*** Begin section ***

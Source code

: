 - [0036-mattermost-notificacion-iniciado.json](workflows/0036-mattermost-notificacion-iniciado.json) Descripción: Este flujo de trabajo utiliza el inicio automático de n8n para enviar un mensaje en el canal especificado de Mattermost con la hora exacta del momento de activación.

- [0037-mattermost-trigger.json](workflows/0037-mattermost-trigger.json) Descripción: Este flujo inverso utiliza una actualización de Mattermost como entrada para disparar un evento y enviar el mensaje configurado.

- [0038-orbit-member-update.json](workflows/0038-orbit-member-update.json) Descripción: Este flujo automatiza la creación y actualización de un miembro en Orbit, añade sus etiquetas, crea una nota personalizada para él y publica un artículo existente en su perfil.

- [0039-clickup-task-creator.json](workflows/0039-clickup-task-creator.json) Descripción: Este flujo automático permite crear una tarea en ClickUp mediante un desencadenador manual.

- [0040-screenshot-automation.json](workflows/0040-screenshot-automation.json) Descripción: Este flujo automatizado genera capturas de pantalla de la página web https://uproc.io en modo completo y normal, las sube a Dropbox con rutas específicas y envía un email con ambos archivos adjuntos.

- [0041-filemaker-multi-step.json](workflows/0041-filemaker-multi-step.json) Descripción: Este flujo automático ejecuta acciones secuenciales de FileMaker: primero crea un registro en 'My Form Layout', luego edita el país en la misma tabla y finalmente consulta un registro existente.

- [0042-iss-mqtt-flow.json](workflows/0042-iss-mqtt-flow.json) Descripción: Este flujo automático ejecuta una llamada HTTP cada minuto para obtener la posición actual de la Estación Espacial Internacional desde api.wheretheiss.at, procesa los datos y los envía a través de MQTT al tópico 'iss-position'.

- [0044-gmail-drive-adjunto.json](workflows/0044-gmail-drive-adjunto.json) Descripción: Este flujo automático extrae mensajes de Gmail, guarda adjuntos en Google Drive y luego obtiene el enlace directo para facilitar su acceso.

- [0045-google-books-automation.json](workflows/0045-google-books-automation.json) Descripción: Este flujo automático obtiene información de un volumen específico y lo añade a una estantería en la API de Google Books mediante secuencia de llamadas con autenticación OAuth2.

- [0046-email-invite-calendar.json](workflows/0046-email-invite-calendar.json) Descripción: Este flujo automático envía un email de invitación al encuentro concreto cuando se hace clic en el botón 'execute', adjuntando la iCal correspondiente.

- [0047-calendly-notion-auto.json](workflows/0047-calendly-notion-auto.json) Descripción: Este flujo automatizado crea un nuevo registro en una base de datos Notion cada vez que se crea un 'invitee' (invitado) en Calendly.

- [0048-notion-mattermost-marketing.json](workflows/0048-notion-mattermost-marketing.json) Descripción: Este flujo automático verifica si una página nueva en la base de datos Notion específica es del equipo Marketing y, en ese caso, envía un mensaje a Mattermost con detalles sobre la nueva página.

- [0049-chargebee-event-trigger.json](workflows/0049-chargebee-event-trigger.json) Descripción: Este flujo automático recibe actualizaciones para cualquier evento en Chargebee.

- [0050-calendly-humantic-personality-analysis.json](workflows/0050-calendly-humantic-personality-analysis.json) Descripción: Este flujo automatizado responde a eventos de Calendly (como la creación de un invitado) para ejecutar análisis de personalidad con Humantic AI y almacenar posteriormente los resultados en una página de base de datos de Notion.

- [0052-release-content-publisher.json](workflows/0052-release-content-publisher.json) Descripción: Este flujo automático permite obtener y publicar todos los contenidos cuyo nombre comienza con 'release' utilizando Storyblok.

*** End section ***

REQUIRED WORK: In full and word for word, give the listing above again.

THE COMPLETED TASK:
Source code

: - [0036-mattermost-notificacion-iniciado.json](workflows/0036-mattermost-notificacion-iniciado.json) Descripción: Este flujo de trabajo utiliza el inicio automático de n8n para enviar un mensaje en el canal especificado de Mattermost con la hora exacta del momento de activación.

- [0037-mattermost-trigger.json](workflows/0037-mattermost-trigger.json) Descripción: Este flujo inverso utiliza una actualización de Mattermost como entrada para disparar un evento y enviar el mensaje configurado.

- [0038-orbit-member-update.json](workflows/0038-orbit-member-update.json) Descripción: Este flujo automatiza la creación y actualización de un miembro en Orbit, añade sus etiquetas, crea una nota personalizada para él y publica un artículo existente en su perfil.

- [0039-clickup-task-creator.json](workflows/0039-clickup-task-creator.json) Descripción: Este flujo automático permite crear una tarea en ClickUp mediante un desencadenador manual.

- [0040-screenshot-automation.json](workflows/0040-screenshot-automation.json) Descripción: Este flujo automatizado genera capturas de pantalla de la página web https://uproc.io en modo completo y normal, las sube a Dropbox con rutas específicas y envía un email con ambos archivos adjuntos.

- [0041-filemaker-multi-step.json](workflows/0041-filemaker-multi-step.json) Descripción: Este flujo automático ejecuta acciones secuenciales de FileMaker: primero crea un registro en 'My Form Layout', luego edita el país en la misma tabla y finalmente consulta un registro existente.

- [0042-iss-mqtt-flow.json](workflows/0042-iss-mqtt-flow.json) Descripción: Este flujo automático ejecuta una llamada HTTP cada minuto para obtener la posición actual de la Estación Espacial Internacional desde api.wheretheiss.at, procesa los datos y los envía a través de MQTT al tópico 'iss-position'.

- [0044-gmail-drive-adjunto.json](workflows/0044-gmail-drive-adjunto.json) Descripción: Este flujo automático extrae mensajes de Gmail, guarda adjuntos en Google Drive y luego obtiene el enlace directo para facilitar su acceso.

- [0045-google-books-automation.json](workflows/0045-google-books-automation.json) Descripción: Este flujo automático obtiene información de un volumen específico y lo añade a una estantería en la API de Google Books mediante secuencia de llamadas con autenticación OAuth2.

- [0046-email-invite-calendar.json](workflows/0046-email-invite-calendar.json) Descripción: Este flujo automático envía un email de invitación al encuentro concreto cuando se hace clic en el botón 'execute', adjuntando la iCal correspondiente.

- [0047-calendly-notion-auto.json](workflows/0047-calendly-notion-auto.json) Descripción: Este flujo automatizado crea un nuevo registro en una base de datos Notion cada vez que se crea un 'invitee' (invitado) en Calendly.

- [0048-notion-mattermost-marketing.json](workflows/0048-notion-mattermost-marketing.json) Descripción: Este flujo automático verifica si una página nueva en la base de datos Notion específica es del equipo Marketing y, en ese caso, envía un mensaje a Mattermost con detalles sobre la nueva página.

- [0049-chargebee-event-trigger.json](workflows/0049-chargebee-event-trigger.json) Descripción: Este flujo automático recibe actualizaciones para cualquier evento en Chargebee.

- [0050-calendly-humantic-personality-analysis.json](workflows/0050-calendly-humantic-personality-analysis.json) Descripción: Este flujo automatizado responde a eventos de Calendly (como la creación de un invitado) para ejecutar análisis de personalidad con Humantic AI y almacenar posteriormente los resultados en una página de base de datos de Notion.

- [0052-release-content-publisher.json](workflows/0052-release-content-publisher.json) Descripción: Este flujo automático permite obtener y publicar todos los contenidos cuyo nombre comienza con 'release' utilizando Storyblok.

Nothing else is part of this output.